Fredson Binda is the first person in a family of seven to make it to university. In 2019, he was selected to Lilongwe University of Agriculture and Natural Resources (Luanar) City Campus as a generic Bachelor of Science in Gender and Development student.
A self-boarder in a cracked tiny house in Area 22 in Lilongwe, the second-year student sits in a dark room with dust swirling in sun rays trickling in through a milky window.
His face is filled with emotions as he details his financial problems, including lack of tuition fees and upkeep after his benefactor stopped supporting him last year.
“This has left me in imminent danger of being withdrawn from the university. My parents cannot afford much,” he says.
Binda’s parents are small-scale farmers in Nsanje. They find it tough to support his education.
As examinations approach, Binda has only paid 11 percent of the semester fees. He does not know where the balance will come from.
Meanwhile, his landlord has also threatened to evict him from the house worth K7 000 monthly.
Due to the piling financial pressure, he used to skip lectures to sell boiled eggs in the Capital city.
One day, the Lilongwe City Council patrol team confiscated his merchandise for vending in undesignated places. This reduced Binda to a beggar.
He leaves Area 22 every morning with a briefcase full of letters, some written and stamped by Luanar, to beg for support from wellwishers. Binda has distributed the letters to various companies.
Meanwhile, the time dedicated to his academic work keeps dwindling. During the visit, he had attended only 17 of the 36 lectures in the semester.
City Campus student welfare envoy Joel Ndalama says: “Binda is one of many needy students in this predicament. Some withdraw from the university on financial grounds yearly.”
In an interview, Higher Education Loans and Grants Board committee spokesperson Dr Henry Chingaipe said Luanar City Campus ineligible for the public bursary scheme because it is an income-generating initiative.
He said: “The campus is neither a public nor private university. This makes its students ineligible for loans from the board because they are admitted on the basis that they have the ability to pay for their studies without recourse to public funds or support.
“That takes them out of the pool of eligible students. The loan fund supports generic students.”

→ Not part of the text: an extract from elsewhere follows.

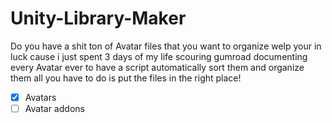 # Unity-Library-Maker
Do you have a shit ton of Avatar files that you want to organize welp your in luck cause i just spent 3 days of my life scouring gumroad documenting every Avatar ever to have a script automatically sort them and organize them all you have to do is put the files in the right place!

- [x] Avatars
- [ ] Avatar addons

Ironically, students from profit-making institutions such as private and faith-based universities with higher fees receive 50 percent of support from the public bursary scheme.
But Luanar marketing and communications manager Bessie Milanzi questions Chingaipe’s justification for denying City Campus’ needy students educational loans.
She says the campus is duly accredited and enrols undergraduate generic students.
Milanzi says: “There is no official statement from Luanar that City Campus is a commercial entity.”
“The board’s argument is that City Campus is seen as commercial, yet it is heavily subsidised by the government.
“They say that the actual cost of training a City Campus student is over K4 million while one pays K800 000 per year. Luanar finds the argument the board uses to deny students loans to be impaired.”
But Chingaipe counter-blames Luanar authorities, saying the board uses information provided by the universities.
Luanar management, he says, stated that the campus follows a business model where students have the capacity to pay economic fees.
“The bottom-line is that all undergraduate students admitted to public universities in ways other than the National Council for Higher Education’s selection are not eligible for loans,” says Chingaipe.
Civil Society Education Coalition executive director Benedicto Kondowe says the board is doing injustice to the Luanar City Campus students.
He urged the board to formulate and enforce strict measures to recover loans that have matured.
On his part, Educationist Dr Steve Sharra said the students’ loans board was formed from “a narrow definition of who is eligible or not”.
He said: “The City Campus case is an anomaly. It doesn’t matter whether the campus is subsidised. Given the current state of our economy, K800 000 is a lot of money for the average Malawian.
“If the policy really is like that, then it calls for a revision because the reality on the ground is that many City Campus students are withdrawn annually.”
In the 2021/22 academic year, the loans board financed 95 percent of the applicants though it admits that “the amounts given were not sufficient”, especially for students’ upkeep and private institutions.
Almost 99 percent of applicants from the University of Malawi accessed the loans, with about 97 percent from the Malawi University of Business and Applied Sciences, 93 percent from the Malawi University of Science and Technology as well as Mzuzu University (Mzuni).
According to Mzuni Student Union president Cephas Anjiru Maganga, about 245 applicants were left out of both upkeep and tuition fees support, while 315 were only provided with tuition fees.
He says: “The 95 percent by the board is not something to celebrate as many students may have been left out.
“Already, about 132 have reserved places at Unima and we are bargaining with the Mzuni administration to consider the 400 students on compassionate grounds as they are on the verge of being withdrawn over fees balances while about 31 have completely withdrawn. We are also engaging the loans board to revise their eligibility criteria.”